Confirmation of DIR genes in S. Lycopersicum

The DIR sequences from the model organism Arabidopsis thaliana and the seed file (PF03018) were used as keywords in a BLASTp homology search against the S. lycopersicum genome to determine all possible closely related sequences in Phytozome v13 (https://phytozome-next.jgi.doe.gov). By eliminating other repetitive sequences, a maximum of 31 DIR genes, labeled SlDIR1 to SlDIR31, were retrieved from the S. lycopersicum genome.

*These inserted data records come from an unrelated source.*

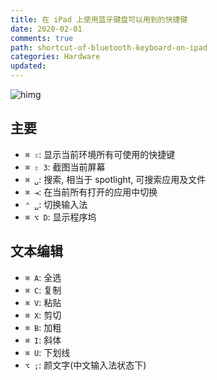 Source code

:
 ```yaml
---
title: 在 iPad 上使用蓝牙键盘可以用到的快捷键
date: 2020-02-01
comments: true
path: shortcut-of-bluetooth-keyboard-on-ipad
categories: Hardware
updated:
---
```


![himg](https://a.hanleylee.com/HKMS/2020-01-19-IMG_3189.jpeg?x-oss-process=style/WaMa)

<!-- more -->

## 主要

- `⌘ ⇧`: 显示当前环境所有可使用的快捷键
- `⌘ ⇧ 3`: 截图当前屏幕
- `⌘ ␣`: 搜索, 相当于 spotlight, 可搜索应用及文件
- `⌘ ⇥`: 在当前所有打开的应用中切换
- `⌃ ␣`: 切换输入法
- `⌘ ⌥ D`: 显示程序坞

## 文本编辑

- `⌘ A`: 全选
- `⌘ C`: 复制
- `⌘ V`: 粘贴
- `⌘ X`: 剪切
- `⌘ B`: 加粗
- `⌘ I`: 斜体
- `⌘ U`: 下划线
- `⌥ ;`: 颜文字(中文输入法状态下)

All the SlDIRs (S. lycopersicum DIR genes) genes belonged to the DIR group according to the annotation of Phytozome v13 and also matched with their Arabidopsis thaliana orthologs. Subsequently, the existence of a preserved DIR motif was confirmed utilizing SMART and Pfam screening of all SlDIRs. TBtool was used to further confirm the presence of a DIR domain in all SlDIRs genes, as shown in Fig. 1.

Fig. 1figure 1

Confirmation of DIR domains in all the S. lycopersicum retrieved sequences

Gene structural characterization, conserved motif analysis, and phylogenetic tree construction

The amino acid contents and stoichiometries of molecules in the S. lycopersicum DIR genes family are diverse, and the amount of compound proteins varies greatly among subclasses. The amino acid lengths of the S. lycopersicum DIR genes ranged from 60 (SlDIR23) to 399 (SlDIR11), with an average of 189 base pairs. The lowest molecular weight is 6302.19 kDa, and the maximum is 41413.18 kDa, with an average weight of 20715.22 kDa. The mean isoelectric point (pI) is 7.75, with scores ranging from 4.47 (SlDIR11) to 9.88 (SlDIR11) (SlDIR3). The pI is greater than 7 in 58% of the S. lycopersicum DIR gene family members, while it is less than 7 in the remaining genes. As a direct consequence of these findings, there are more basic DIR proteins than acid proteins. The presence of N-glycosylation (Asn) in each DIR sequence and other physiochemical properties can be seen in Table 1.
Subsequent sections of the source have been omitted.